• _PROBLEM TO SOLVE_: Which lines in the records below contain the word "email"? Report each of them.

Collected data
▼

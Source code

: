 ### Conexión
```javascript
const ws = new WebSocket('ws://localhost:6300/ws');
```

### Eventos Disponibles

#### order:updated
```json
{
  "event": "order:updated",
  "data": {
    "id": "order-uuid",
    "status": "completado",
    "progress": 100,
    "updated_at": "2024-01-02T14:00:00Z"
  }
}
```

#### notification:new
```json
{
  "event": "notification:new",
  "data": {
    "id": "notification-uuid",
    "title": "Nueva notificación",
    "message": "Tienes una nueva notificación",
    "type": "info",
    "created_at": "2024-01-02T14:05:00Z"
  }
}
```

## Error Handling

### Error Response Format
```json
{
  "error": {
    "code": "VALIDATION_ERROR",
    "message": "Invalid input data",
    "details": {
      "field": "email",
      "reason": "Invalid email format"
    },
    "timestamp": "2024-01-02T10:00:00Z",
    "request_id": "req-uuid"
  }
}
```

▲

• _TASK RESULT_:
      "field": "email",
      "reason": "Invalid email format"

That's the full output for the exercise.